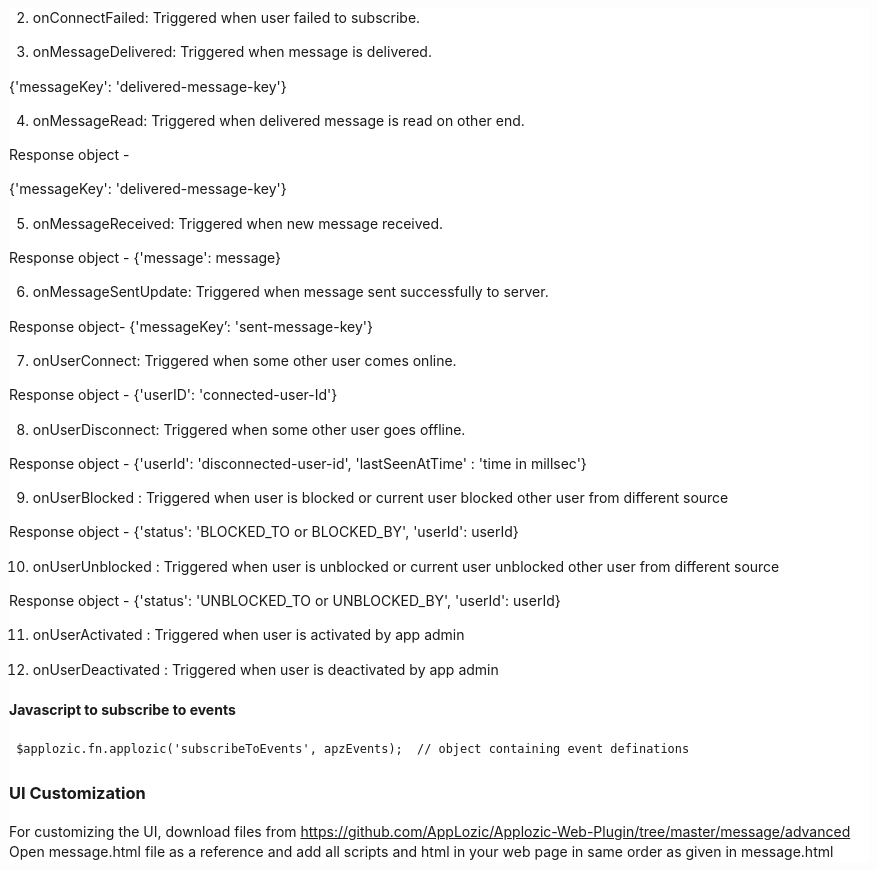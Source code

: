 
2) onConnectFailed: Triggered when user failed to subscribe. 


3) onMessageDelivered: Triggered when message is delivered. 

{'messageKey': 'delivered-message-key'} 


4) onMessageRead: Triggered when delivered message is read on other end. 

Response object - 

{'messageKey': 'delivered-message-key'}


5) onMessageReceived: Triggered when new message received. 

Response object - {'message': message} 


6) onMessageSentUpdate: Triggered when message sent successfully to server. 

Response object- {'messageKey’: 'sent-message-key'} 


7) onUserConnect: Triggered when some other user comes online.

Response object - {'userID': 'connected-user-Id'} 


8) onUserDisconnect: Triggered when some other user goes offline. 

Response object - {'userId': 'disconnected-user-id', 'lastSeenAtTime' : 'time in millsec'}


9) onUserBlocked : Triggered when user is blocked or current user blocked other user from different source 

Response object - {'status': 'BLOCKED_TO or BLOCKED_BY', 'userId': userId}


10) onUserUnblocked : Triggered when user is unblocked or current user unblocked other user from different source 

Response object - {'status': 'UNBLOCKED_TO or UNBLOCKED_BY', 'userId': userId}


11) onUserActivated : Triggered when user is activated by app admin 


12) onUserDeactivated : Triggered when user is deactivated by app admin



#### Javascript to subscribe to events

```
 $applozic.fn.applozic('subscribeToEvents', apzEvents);  // object containing event definations 
 ``` 

 
 
 
### UI Customization
 
 
 For customizing the UI, download files from https://github.com/AppLozic/Applozic-Web-Plugin/tree/master/message/advanced
 Open message.html file as a reference and add all scripts and html in your web page in same order as given in message.html
 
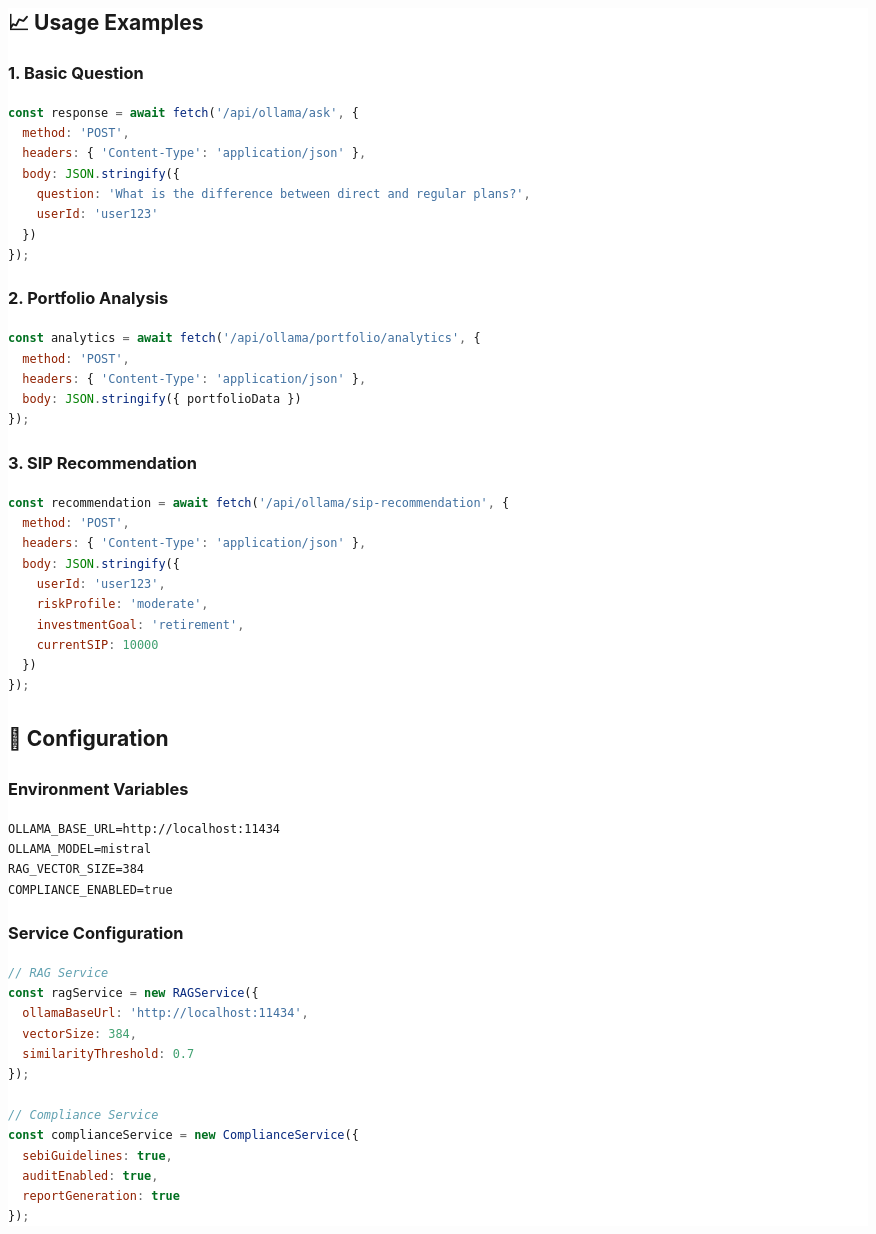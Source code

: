 ## 📈 Usage Examples

### 1. Basic Question
```javascript
const response = await fetch('/api/ollama/ask', {
  method: 'POST',
  headers: { 'Content-Type': 'application/json' },
  body: JSON.stringify({
    question: 'What is the difference between direct and regular plans?',
    userId: 'user123'
  })
});
```

### 2. Portfolio Analysis
```javascript
const analytics = await fetch('/api/ollama/portfolio/analytics', {
  method: 'POST',
  headers: { 'Content-Type': 'application/json' },
  body: JSON.stringify({ portfolioData })
});
```

### 3. SIP Recommendation
```javascript
const recommendation = await fetch('/api/ollama/sip-recommendation', {
  method: 'POST',
  headers: { 'Content-Type': 'application/json' },
  body: JSON.stringify({
    userId: 'user123',
    riskProfile: 'moderate',
    investmentGoal: 'retirement',
    currentSIP: 10000
  })
});
```

## 🔧 Configuration

### Environment Variables
```env
OLLAMA_BASE_URL=http://localhost:11434
OLLAMA_MODEL=mistral
RAG_VECTOR_SIZE=384
COMPLIANCE_ENABLED=true
```

### Service Configuration
```javascript
// RAG Service
const ragService = new RAGService({
  ollamaBaseUrl: 'http://localhost:11434',
  vectorSize: 384,
  similarityThreshold: 0.7
});

// Compliance Service
const complianceService = new ComplianceService({
  sebiGuidelines: true,
  auditEnabled: true,
  reportGeneration: true
});
```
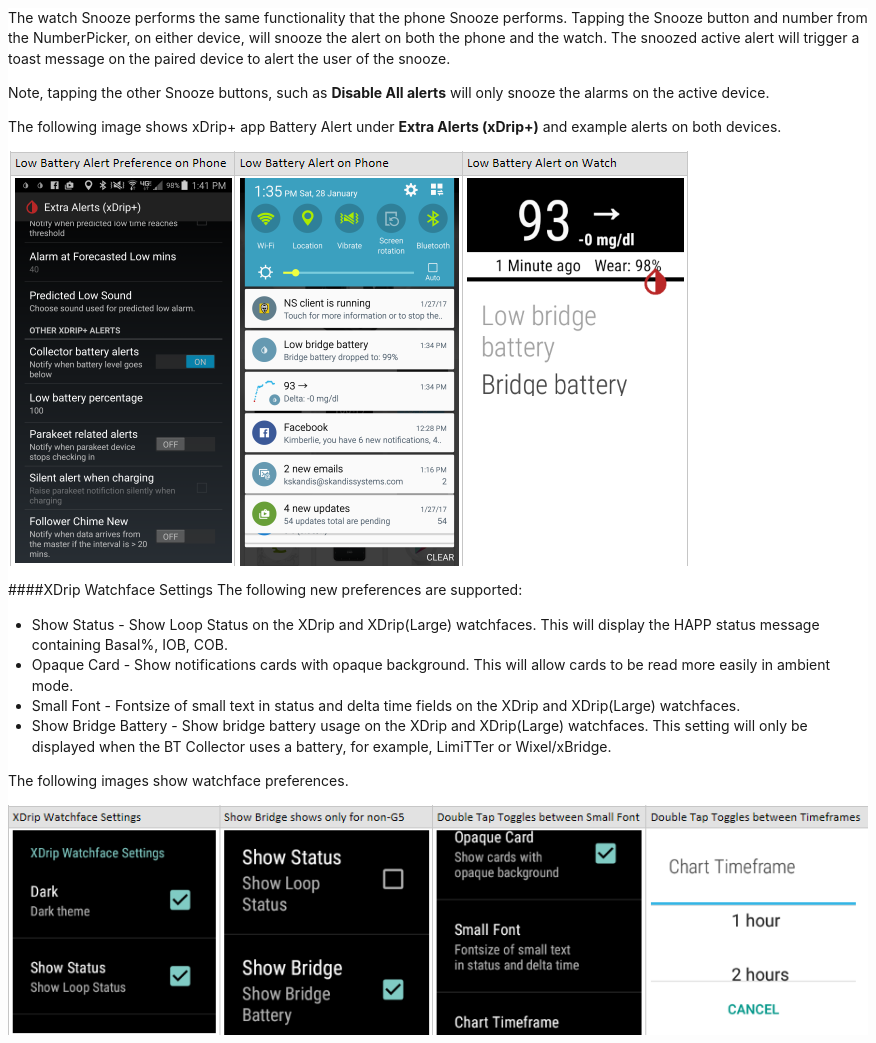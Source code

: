 The watch Snooze performs the same functionality that the phone Snooze performs.  Tapping the Snooze button and number from the NumberPicker, on either device, will snooze the alert on both the phone and the watch.  The snoozed active alert will trigger a toast message on the paired device to alert the user of the snooze.

Note, tapping the other Snooze buttons, such as **Disable All alerts** will only snooze the alarms on the active device.

The following image shows xDrip+ app Battery Alert under **Extra Alerts (xDrip+)** and example alerts on both devices.

<img align="middle" src="./images/prefs-alerts-battery.png" title="xDrip+ Battery Alert">

####XDrip Watchface Settings
The following new preferences are supported:
  - Show Status - Show Loop Status on the XDrip and XDrip(Large) watchfaces.  This will display the HAPP status message containing Basal%, IOB, COB.
  - Opaque Card - Show notifications cards with opaque background.  This will allow cards to be read more easily in ambient mode.
  - Small Font - Fontsize of small text in status and delta time fields on the XDrip and XDrip(Large) watchfaces.
  - Show Bridge Battery - Show bridge battery usage on the XDrip and XDrip(Large) watchfaces.  This setting will only be displayed when the BT Collector uses a battery, for example, LimiTTer or Wixel/xBridge.

The following images show watchface preferences.

<img align="middle" src="./images/prefs-watchface-settings.png" title="XDrip Watchface Settings">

## What is being asked
What is needed is every line of the records that contains the word "delivered".

## The completed task
3) onMessageDelivered: Triggered when message is delivered. 
{'messageKey': 'delivered-message-key'} 
4) onMessageRead: Triggered when delivered message is read on other end. 
{'messageKey': 'delivered-message-key'}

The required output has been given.